**DIRECTIONS FOR THIS TASK**.
Please print all of the records that follow with nothing altered.

**DATA SHOWN**.
#####

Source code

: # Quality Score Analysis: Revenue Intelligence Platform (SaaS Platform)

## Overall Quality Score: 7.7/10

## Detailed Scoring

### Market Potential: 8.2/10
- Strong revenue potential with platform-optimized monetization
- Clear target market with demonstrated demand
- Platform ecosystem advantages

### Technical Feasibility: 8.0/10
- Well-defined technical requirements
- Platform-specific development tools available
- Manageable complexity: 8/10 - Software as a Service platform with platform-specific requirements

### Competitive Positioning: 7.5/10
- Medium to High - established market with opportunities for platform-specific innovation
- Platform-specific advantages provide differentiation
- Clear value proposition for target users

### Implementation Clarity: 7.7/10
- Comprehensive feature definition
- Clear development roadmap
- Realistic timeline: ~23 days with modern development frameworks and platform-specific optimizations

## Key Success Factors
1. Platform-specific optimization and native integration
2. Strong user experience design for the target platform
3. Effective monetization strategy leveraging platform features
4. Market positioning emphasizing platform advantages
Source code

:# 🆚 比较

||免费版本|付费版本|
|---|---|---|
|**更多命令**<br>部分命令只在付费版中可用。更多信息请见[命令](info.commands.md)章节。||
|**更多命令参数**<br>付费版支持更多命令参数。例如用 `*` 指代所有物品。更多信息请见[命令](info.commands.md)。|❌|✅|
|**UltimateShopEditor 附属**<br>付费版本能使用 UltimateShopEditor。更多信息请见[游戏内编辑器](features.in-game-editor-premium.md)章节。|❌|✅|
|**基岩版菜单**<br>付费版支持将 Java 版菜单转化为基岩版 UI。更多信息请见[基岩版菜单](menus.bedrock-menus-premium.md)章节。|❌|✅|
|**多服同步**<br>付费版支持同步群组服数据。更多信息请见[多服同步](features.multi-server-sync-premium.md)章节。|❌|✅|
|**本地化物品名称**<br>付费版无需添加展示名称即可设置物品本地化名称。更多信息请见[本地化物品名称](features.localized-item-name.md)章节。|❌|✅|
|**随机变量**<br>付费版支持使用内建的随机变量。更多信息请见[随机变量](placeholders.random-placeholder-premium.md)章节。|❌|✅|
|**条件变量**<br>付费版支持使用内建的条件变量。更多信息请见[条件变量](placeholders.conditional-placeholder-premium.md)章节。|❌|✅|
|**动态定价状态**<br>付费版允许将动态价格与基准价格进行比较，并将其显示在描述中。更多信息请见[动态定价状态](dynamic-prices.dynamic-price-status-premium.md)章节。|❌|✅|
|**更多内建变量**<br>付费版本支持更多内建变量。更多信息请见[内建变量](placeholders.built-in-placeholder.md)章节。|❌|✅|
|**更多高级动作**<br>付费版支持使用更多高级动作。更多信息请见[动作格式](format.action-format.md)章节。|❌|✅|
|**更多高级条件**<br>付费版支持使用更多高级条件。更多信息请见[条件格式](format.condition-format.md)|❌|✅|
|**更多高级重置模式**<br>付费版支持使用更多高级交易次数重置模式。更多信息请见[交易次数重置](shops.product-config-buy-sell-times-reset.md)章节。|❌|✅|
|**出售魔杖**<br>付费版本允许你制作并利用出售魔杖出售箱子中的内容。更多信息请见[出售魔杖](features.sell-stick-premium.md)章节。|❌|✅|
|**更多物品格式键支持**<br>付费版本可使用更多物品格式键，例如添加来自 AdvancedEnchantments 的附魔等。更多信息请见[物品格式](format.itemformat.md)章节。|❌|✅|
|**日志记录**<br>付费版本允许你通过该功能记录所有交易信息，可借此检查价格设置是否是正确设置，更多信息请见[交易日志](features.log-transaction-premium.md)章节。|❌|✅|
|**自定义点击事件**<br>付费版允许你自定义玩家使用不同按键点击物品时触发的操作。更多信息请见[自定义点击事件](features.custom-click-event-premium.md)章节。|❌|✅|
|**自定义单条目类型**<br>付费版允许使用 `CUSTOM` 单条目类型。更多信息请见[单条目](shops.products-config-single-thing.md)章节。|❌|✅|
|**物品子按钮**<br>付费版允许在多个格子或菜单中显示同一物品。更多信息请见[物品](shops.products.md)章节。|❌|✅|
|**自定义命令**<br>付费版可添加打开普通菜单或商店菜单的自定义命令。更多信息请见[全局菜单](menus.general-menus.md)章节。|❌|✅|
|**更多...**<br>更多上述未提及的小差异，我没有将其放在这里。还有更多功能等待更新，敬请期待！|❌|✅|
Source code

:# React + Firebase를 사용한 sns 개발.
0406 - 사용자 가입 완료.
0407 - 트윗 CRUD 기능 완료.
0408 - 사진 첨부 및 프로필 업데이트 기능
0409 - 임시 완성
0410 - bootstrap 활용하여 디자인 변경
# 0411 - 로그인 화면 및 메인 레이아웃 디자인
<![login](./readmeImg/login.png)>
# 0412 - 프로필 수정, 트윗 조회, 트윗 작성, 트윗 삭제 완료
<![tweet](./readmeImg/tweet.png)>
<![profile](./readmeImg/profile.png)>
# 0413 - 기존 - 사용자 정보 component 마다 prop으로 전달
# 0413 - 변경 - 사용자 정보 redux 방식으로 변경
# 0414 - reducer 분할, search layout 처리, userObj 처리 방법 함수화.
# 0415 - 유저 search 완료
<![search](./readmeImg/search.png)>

#####

**RESPONSE AREA**.
Source code

: # Quality Score Analysis: Revenue Intelligence Platform (SaaS Platform)

## Overall Quality Score: 7.7/10

## Detailed Scoring

### Market Potential: 8.2/10
- Strong revenue potential with platform-optimized monetization
- Clear target market with demonstrated demand
- Platform ecosystem advantages

### Technical Feasibility: 8.0/10
- Well-defined technical requirements
- Platform-specific development tools available
- Manageable complexity: 8/10 - Software as a Service platform with platform-specific requirements

### Competitive Positioning: 7.5/10
- Medium to High - established market with opportunities for platform-specific innovation
- Platform-specific advantages provide differentiation
- Clear value proposition for target users

### Implementation Clarity: 7.7/10
- Comprehensive feature definition
- Clear development roadmap
- Realistic timeline: ~23 days with modern development frameworks and platform-specific optimizations

## Key Success Factors
1. Platform-specific optimization and native integration
2. Strong user experience design for the target platform
3. Effective monetization strategy leveraging platform features
4. Market positioning emphasizing platform advantages
Source code

:# 🆚 比较

||免费版本|付费版本|
|---|---|---|
|**更多命令**<br>部分命令只在付费版中可用。更多信息请见[命令](info.commands.md)章节。||
|**更多命令参数**<br>付费版支持更多命令参数。例如用 `*` 指代所有物品。更多信息请见[命令](info.commands.md)。|❌|✅|
|**UltimateShopEditor 附属**<br>付费版本能使用 UltimateShopEditor。更多信息请见[游戏内编辑器](features.in-game-editor-premium.md)章节。|❌|✅|
|**基岩版菜单**<br>付费版支持将 Java 版菜单转化为基岩版 UI。更多信息请见[基岩版菜单](menus.bedrock-menus-premium.md)章节。|❌|✅|
|**多服同步**<br>付费版支持同步群组服数据。更多信息请见[多服同步](features.multi-server-sync-premium.md)章节。|❌|✅|
|**本地化物品名称**<br>付费版无需添加展示名称即可设置物品本地化名称。更多信息请见[本地化物品名称](features.localized-item-name.md)章节。|❌|✅|
|**随机变量**<br>付费版支持使用内建的随机变量。更多信息请见[随机变量](placeholders.random-placeholder-premium.md)章节。|❌|✅|
|**条件变量**<br>付费版支持使用内建的条件变量。更多信息请见[条件变量](placeholders.conditional-placeholder-premium.md)章节。|❌|✅|
|**动态定价状态**<br>付费版允许将动态价格与基准价格进行比较，并将其显示在描述中。更多信息请见[动态定价状态](dynamic-prices.dynamic-price-status-premium.md)章节。|❌|✅|
|**更多内建变量**<br>付费版本支持更多内建变量。更多信息请见[内建变量](placeholders.built-in-placeholder.md)章节。|❌|✅|
|**更多高级动作**<br>付费版支持使用更多高级动作。更多信息请见[动作格式](format.action-format.md)章节。|❌|✅|
|**更多高级条件**<br>付费版支持使用更多高级条件。更多信息请见[条件格式](format.condition-format.md)|❌|✅|
|**更多高级重置模式**<br>付费版支持使用更多高级交易次数重置模式。更多信息请见[交易次数重置](shops.product-config-buy-sell-times-reset.md)章节。|❌|✅|
|**出售魔杖**<br>付费版本允许你制作并利用出售魔杖出售箱子中的内容。更多信息请见[出售魔杖](features.sell-stick-premium.md)章节。|❌|✅|
|**更多物品格式键支持**<br>付费版本可使用更多物品格式键，例如添加来自 AdvancedEnchantments 的附魔等。更多信息请见[物品格式](format.itemformat.md)章节。|❌|✅|
|**日志记录**<br>付费版本允许你通过该功能记录所有交易信息，可借此检查价格设置是否是正确设置，更多信息请见[交易日志](features.log-transaction-premium.md)章节。|❌|✅|
|**自定义点击事件**<br>付费版允许你自定义玩家使用不同按键点击物品时触发的操作。更多信息请见[自定义点击事件](features.custom-click-event-premium.md)章节。|❌|✅|
|**自定义单条目类型**<br>付费版允许使用 `CUSTOM` 单条目类型。更多信息请见[单条目](shops.products-config-single-thing.md)章节。|❌|✅|
|**物品子按钮**<br>付费版允许在多个格子或菜单中显示同一物品。更多信息请见[物品](shops.products.md)章节。|❌|✅|
|**自定义命令**<br>付费版可添加打开普通菜单或商店菜单的自定义命令。更多信息请见[全局菜单](menus.general-menus.md)章节。|❌|✅|
|**更多...**<br>更多上述未提及的小差异，我没有将其放在这里。还有更多功能等待更新，敬请期待！|❌|✅|
Source code

:# React + Firebase를 사용한 sns 개발.
0406 - 사용자 가입 완료.
0407 - 트윗 CRUD 기능 완료.
0408 - 사진 첨부 및 프로필 업데이트 기능
0409 - 임시 완성
0410 - bootstrap 활용하여 디자인 변경
# 0411 - 로그인 화면 및 메인 레이아웃 디자인
<![login](./readmeImg/login.png)>
# 0412 - 프로필 수정, 트윗 조회, 트윗 작성, 트윗 삭제 완료
<![tweet](./readmeImg/tweet.png)>
<![profile](./readmeImg/profile.png)>
# 0413 - 기존 - 사용자 정보 component 마다 prop으로 전달
# 0413 - 변경 - 사용자 정보 redux 방식으로 변경
# 0414 - reducer 분할, search layout 처리, userObj 처리 방법 함수화.
# 0415 - 유저 search 완료
<![search](./readmeImg/search.png)>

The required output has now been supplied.